Dataset entries
=== Section Start ===

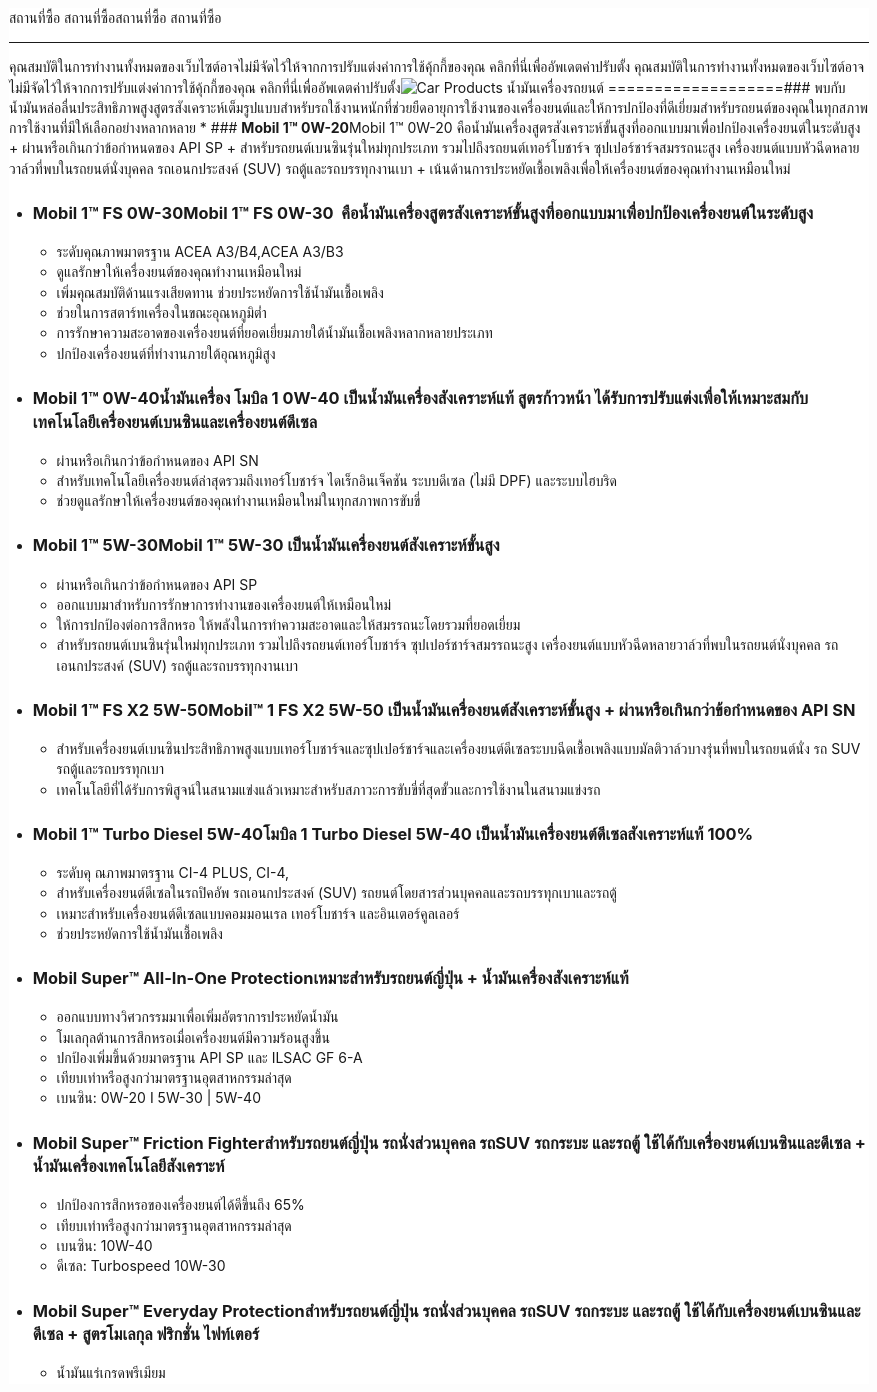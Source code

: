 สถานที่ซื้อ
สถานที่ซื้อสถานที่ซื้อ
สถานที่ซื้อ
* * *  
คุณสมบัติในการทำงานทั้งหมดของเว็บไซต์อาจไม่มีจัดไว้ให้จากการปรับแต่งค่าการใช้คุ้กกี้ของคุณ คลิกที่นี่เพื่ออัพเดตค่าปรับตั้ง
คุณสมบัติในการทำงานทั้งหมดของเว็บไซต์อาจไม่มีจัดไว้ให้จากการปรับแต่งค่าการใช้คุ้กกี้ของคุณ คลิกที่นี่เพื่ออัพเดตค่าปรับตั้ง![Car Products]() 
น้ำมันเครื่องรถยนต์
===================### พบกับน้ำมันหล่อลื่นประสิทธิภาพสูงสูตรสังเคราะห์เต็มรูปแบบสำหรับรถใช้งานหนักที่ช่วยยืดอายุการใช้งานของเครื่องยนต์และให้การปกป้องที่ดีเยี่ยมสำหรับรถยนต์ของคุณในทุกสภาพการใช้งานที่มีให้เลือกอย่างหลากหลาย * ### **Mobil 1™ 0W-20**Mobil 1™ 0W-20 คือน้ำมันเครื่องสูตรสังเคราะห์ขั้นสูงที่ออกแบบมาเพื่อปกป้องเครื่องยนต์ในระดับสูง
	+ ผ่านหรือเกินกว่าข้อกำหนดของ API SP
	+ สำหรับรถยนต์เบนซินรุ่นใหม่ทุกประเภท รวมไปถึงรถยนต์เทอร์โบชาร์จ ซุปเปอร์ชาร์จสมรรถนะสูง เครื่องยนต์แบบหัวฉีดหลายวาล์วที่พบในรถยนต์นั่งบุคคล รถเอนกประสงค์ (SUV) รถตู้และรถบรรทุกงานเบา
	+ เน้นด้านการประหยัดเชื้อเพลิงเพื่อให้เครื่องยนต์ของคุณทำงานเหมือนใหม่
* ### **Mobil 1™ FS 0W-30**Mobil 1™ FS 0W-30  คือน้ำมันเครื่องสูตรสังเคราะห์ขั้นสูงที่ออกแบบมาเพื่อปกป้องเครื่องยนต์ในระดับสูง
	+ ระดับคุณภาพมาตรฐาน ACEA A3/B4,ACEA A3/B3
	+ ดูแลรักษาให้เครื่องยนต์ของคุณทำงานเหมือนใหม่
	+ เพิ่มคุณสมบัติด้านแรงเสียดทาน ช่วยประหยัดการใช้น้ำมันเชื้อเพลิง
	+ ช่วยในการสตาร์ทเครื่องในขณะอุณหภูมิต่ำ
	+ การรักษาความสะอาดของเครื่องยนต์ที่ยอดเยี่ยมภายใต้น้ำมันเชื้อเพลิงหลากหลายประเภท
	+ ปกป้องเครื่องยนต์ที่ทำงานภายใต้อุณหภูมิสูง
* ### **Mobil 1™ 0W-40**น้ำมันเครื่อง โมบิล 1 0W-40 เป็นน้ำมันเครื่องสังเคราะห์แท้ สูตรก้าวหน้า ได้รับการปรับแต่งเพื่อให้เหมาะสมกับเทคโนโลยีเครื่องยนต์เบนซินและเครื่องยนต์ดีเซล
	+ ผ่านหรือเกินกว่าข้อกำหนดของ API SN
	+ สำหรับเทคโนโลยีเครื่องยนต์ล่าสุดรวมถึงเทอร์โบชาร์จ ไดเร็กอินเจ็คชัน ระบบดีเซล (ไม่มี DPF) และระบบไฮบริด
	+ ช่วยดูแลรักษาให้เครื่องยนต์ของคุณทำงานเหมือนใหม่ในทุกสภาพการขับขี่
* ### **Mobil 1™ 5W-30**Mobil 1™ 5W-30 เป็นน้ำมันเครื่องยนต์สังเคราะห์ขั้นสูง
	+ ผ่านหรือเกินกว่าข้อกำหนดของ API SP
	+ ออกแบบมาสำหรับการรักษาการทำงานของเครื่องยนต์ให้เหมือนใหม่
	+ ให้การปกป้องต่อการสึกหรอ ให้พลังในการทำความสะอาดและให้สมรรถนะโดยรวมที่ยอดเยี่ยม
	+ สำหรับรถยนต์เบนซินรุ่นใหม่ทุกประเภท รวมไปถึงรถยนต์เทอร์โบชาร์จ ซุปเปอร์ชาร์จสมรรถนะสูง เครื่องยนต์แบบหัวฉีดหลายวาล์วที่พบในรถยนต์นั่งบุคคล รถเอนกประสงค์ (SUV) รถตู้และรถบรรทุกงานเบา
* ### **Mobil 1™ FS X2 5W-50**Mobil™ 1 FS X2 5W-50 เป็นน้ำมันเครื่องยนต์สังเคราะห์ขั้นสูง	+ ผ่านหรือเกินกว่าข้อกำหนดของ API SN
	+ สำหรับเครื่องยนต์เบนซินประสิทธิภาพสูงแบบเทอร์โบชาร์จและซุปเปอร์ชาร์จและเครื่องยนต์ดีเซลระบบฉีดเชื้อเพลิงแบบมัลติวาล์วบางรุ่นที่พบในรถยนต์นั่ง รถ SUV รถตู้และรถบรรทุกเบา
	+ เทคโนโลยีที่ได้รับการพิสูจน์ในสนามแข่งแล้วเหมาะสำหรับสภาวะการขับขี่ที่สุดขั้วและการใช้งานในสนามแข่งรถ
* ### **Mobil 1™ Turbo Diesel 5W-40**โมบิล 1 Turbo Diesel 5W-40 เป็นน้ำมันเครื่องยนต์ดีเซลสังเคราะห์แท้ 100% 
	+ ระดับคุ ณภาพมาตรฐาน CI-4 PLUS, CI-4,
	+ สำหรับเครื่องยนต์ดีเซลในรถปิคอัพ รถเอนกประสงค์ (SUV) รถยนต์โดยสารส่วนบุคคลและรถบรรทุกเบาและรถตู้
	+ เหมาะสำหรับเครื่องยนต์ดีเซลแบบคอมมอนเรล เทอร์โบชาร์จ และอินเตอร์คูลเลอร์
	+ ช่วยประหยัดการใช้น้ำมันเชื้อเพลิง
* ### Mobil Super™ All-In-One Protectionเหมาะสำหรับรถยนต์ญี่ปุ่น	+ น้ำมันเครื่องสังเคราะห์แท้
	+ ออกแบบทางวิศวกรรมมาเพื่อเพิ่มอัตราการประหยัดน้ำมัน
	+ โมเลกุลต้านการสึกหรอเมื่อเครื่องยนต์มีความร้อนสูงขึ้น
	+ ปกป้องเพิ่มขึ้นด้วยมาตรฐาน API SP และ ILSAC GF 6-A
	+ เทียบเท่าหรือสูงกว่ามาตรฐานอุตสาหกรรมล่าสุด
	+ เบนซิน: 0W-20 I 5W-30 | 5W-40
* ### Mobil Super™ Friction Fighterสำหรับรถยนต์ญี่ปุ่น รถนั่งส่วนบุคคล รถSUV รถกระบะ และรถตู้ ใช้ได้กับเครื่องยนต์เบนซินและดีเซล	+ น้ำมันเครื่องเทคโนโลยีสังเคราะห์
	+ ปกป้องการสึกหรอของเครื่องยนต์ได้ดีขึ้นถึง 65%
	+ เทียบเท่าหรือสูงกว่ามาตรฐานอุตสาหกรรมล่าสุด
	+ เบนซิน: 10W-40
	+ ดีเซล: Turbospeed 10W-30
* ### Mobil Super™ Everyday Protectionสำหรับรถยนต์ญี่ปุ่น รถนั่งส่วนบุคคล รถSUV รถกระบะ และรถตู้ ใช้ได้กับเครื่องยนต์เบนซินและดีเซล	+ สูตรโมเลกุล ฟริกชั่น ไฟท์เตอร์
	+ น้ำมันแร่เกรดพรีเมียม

=== Section End ===

In the records above, find each line holding "อกำหนดของ" and copy it.

	+ ผ่านหรือเกินกว่าข้อกำหนดของ API SP
	+ ผ่านหรือเกินกว่าข้อกำหนดของ API SN
	+ ผ่านหรือเกินกว่าข้อกำหนดของ API SP
* ### **Mobil 1™ FS X2 5W-50**Mobil™ 1 FS X2 5W-50 เป็นน้ำมันเครื่องยนต์สังเคราะห์ขั้นสูง	+ ผ่านหรือเกินกว่าข้อกำหนดของ API SN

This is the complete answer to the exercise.